Task brief — As the answer, set down the lines below from the one containing "neprijateljskih primjera: DeepFool.\\" through the one containing "DeepFool je iterativni", exactly and inclusively, and no others.

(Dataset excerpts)
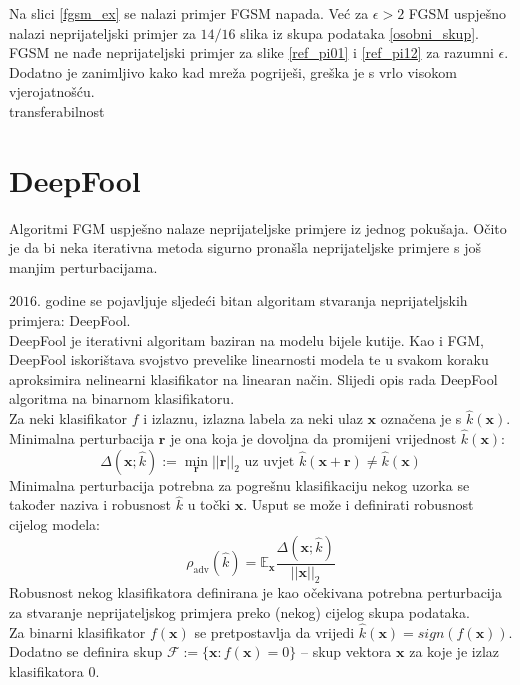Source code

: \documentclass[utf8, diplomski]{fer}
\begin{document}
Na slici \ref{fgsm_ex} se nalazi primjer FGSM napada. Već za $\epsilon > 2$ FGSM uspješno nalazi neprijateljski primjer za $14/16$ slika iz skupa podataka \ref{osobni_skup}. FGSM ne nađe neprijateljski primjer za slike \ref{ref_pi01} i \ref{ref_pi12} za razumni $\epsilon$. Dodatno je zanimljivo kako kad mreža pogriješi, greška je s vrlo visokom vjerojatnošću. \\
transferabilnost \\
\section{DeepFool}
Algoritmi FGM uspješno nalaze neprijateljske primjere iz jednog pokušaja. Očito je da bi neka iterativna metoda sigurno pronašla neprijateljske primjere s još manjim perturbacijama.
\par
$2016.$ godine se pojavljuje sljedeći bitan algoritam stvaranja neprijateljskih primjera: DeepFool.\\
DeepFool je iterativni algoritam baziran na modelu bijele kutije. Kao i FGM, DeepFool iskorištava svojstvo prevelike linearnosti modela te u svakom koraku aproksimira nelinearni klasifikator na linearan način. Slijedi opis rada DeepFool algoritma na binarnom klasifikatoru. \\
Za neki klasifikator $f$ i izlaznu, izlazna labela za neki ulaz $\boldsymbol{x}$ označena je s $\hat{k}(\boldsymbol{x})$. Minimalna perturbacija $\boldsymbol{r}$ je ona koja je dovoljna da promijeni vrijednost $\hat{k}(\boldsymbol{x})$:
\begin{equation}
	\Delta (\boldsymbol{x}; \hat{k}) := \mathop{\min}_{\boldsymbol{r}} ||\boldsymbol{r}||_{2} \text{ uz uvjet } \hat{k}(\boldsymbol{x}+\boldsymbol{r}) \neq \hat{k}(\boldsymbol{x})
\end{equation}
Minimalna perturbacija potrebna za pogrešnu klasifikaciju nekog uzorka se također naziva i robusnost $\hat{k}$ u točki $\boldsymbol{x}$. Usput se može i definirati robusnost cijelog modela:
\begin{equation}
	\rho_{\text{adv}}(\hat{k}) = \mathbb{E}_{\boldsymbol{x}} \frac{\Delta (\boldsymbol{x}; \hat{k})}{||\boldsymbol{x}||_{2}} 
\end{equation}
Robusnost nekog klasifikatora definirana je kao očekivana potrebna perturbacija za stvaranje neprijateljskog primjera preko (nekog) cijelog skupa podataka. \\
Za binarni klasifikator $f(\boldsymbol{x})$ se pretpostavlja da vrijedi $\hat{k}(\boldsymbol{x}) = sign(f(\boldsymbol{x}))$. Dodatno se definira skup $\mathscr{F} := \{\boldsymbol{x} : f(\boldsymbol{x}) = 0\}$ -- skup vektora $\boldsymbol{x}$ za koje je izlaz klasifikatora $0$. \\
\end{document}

Response to this task —
$2016.$ godine se pojavljuje sljedeći bitan algoritam stvaranja neprijateljskih primjera: DeepFool.\\
DeepFool je iterativni algoritam baziran na modelu bijele kutije. Kao i FGM, DeepFool iskorištava svojstvo prevelike linearnosti modela te u svakom koraku aproksimira nelinearni klasifikator na linearan način. Slijedi opis rada DeepFool algoritma na binarnom klasifikatoru. \\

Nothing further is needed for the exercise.